Your assignment: Pull each line holding "CSharp面向对象程序设计概述和基础知识" out of the entries below.

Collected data
# # # #

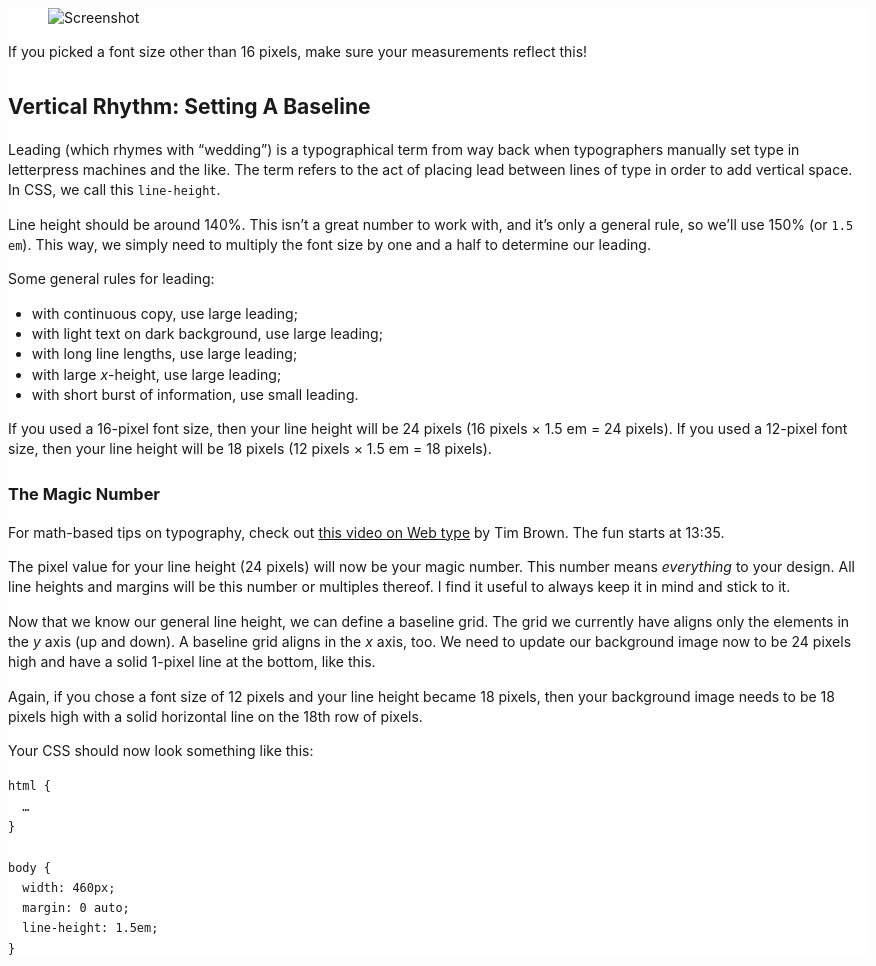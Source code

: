 <figure><img loading="lazy" decoding="async" src="https://archive.smashing.media/assets/344dbf88-fdf9-42bb-adb4-46f01eedd629/7c57d73a-1ee8-47a1-94dc-3118106931f1/technical-web-typography-guidelines-and-techniques-04.jpg" alt="Screenshot" /></figure>

If you picked a font size other than 16 pixels, make sure your measurements reflect this!

## Vertical Rhythm: Setting A Baseline

Leading (which rhymes with “wedding”) is a typographical term from way back when typographers manually set type in letterpress machines and the like. The term refers to the act of placing lead between lines of type in order to add vertical space. In CSS, we call this <code>line-height</code>.

Line height should be around 140%. This isn’t a great number to work with, and it’s only a general rule, so we’ll use 150% (or <code>1.5 em</code>). This way, we simply need to multiply the font size by one and a half to determine our leading.

Some general rules for leading:

*   with continuous copy, use large leading;
*   with light text on dark background, use large leading;
*   with long line lengths, use large leading;
*   with large _x_-height, use large leading;
*   with short burst of information, use small leading.

If you used a 16-pixel font size, then your line height will be 24 pixels (16 pixels × 1.5 em = 24 pixels). If you used a 12-pixel font size, then your line height will be 18 pixels (12 pixels × 1.5 em = 18 pixels).</p>

### The Magic Number

For math-based tips on typography, check out <a href="https://vimeo.com/17079380">this video on Web type</a> by Tim Brown. The fun starts at 13:35.

The pixel value for your line height (24 pixels) will now be your magic number. This number means <em>everything</em> to your design. All line heights and margins will be this number or multiples thereof. I find it useful to always keep it in mind and stick to it.

Now that we know our general line height, we can define a baseline grid. The grid we currently have aligns only the elements in the <em>y</em> axis (up and down). A baseline grid aligns in the <em>x</em> axis, too. We need to update our background image now to be 24 pixels high and have a solid 1-pixel line at the bottom, like <span class="removed_link" title="https://www.smashingmagazine.com/wp-content/uploads/2011/03/technical-web-typography-guidelines-and-techniques-css/grid.png"> this</span>.

Again, if you chose a font size of 12 pixels and your line height became 18 pixels, then your background image needs to be 18 pixels high with a solid horizontal line on the 18th row of pixels.

Your CSS should now look something like this:

<pre><code class="language-css">html {
  …
}

body {
  width: 460px;
  margin: 0 auto;
  line-height: 1.5em;
}</code></pre>
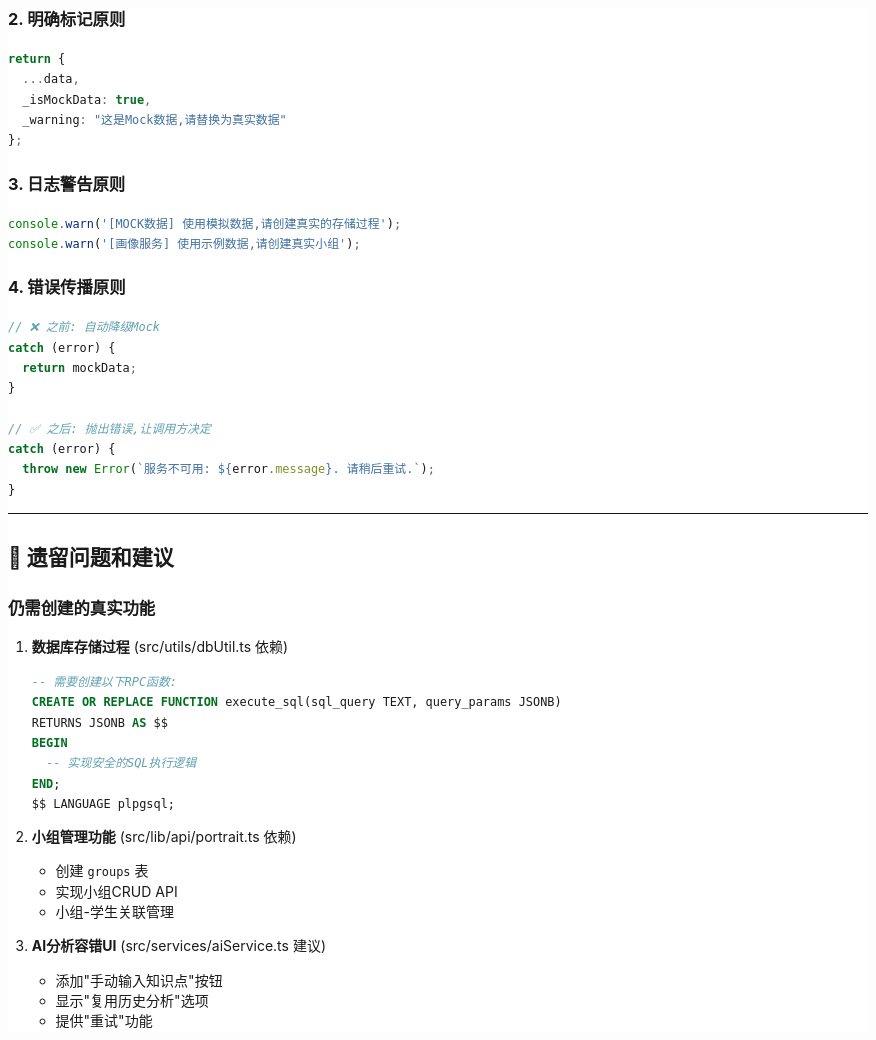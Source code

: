 ### 2. 明确标记原则
```typescript
return {
  ...data,
  _isMockData: true,
  _warning: "这是Mock数据,请替换为真实数据"
};
```

### 3. 日志警告原则
```typescript
console.warn('[MOCK数据] 使用模拟数据,请创建真实的存储过程');
console.warn('[画像服务] 使用示例数据,请创建真实小组');
```

### 4. 错误传播原则
```typescript
// ❌ 之前: 自动降级Mock
catch (error) {
  return mockData;
}

// ✅ 之后: 抛出错误,让调用方决定
catch (error) {
  throw new Error(`服务不可用: ${error.message}. 请稍后重试.`);
}
```

---

## 📝 遗留问题和建议

### 仍需创建的真实功能

1. **数据库存储过程** (src/utils/dbUtil.ts 依赖)
   ```sql
   -- 需要创建以下RPC函数:
   CREATE OR REPLACE FUNCTION execute_sql(sql_query TEXT, query_params JSONB)
   RETURNS JSONB AS $$
   BEGIN
     -- 实现安全的SQL执行逻辑
   END;
   $$ LANGUAGE plpgsql;
   ```

2. **小组管理功能** (src/lib/api/portrait.ts 依赖)
   - 创建 `groups` 表
   - 实现小组CRUD API
   - 小组-学生关联管理

3. **AI分析容错UI** (src/services/aiService.ts 建议)
   - 添加"手动输入知识点"按钮
   - 显示"复用历史分析"选项
   - 提供"重试"功能
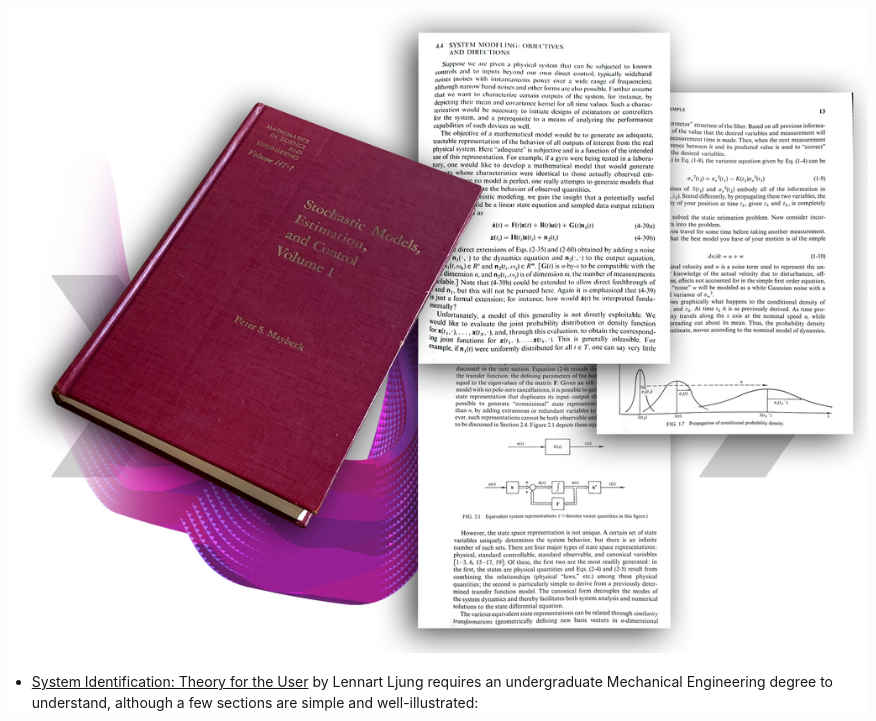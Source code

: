   ![maybeck](./images/kalman-maybeck-vol1.png)
+ [System Identification: Theory for the User](https://www.amazon.com/System-Identification-Theory-User-2nd/dp/0136566952) by Lennart Ljung requires an undergraduate Mechanical Engineering degree to understand, although a few sections are simple and well-illustrated:
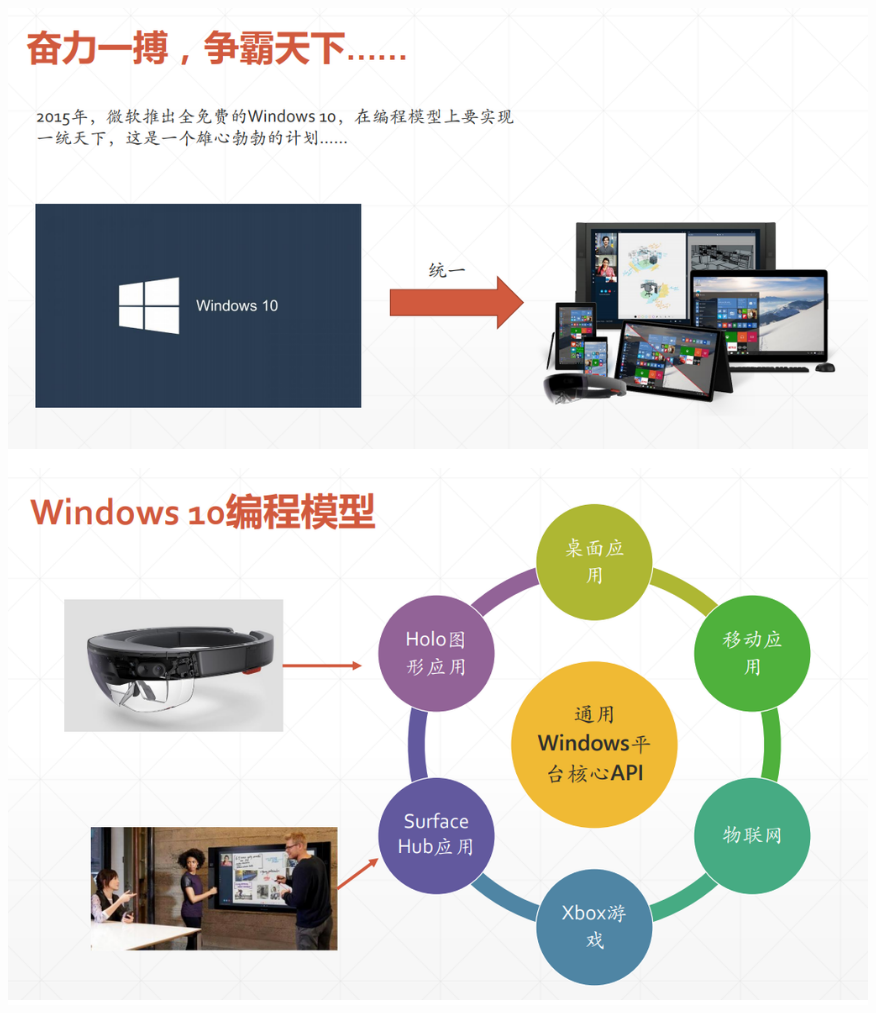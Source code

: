 ![1546389857713](CSharp面向对象程序设计概述和基础知识/1546389857713.png)

![1546389876625](CSharp面向对象程序设计概述和基础知识/1546389876625.png)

# # # #

Solution to this task:
: ![1546389857713](CSharp面向对象程序设计概述和基础知识/1546389857713.png)
![1546389876625](CSharp面向对象程序设计概述和基础知识/1546389876625.png)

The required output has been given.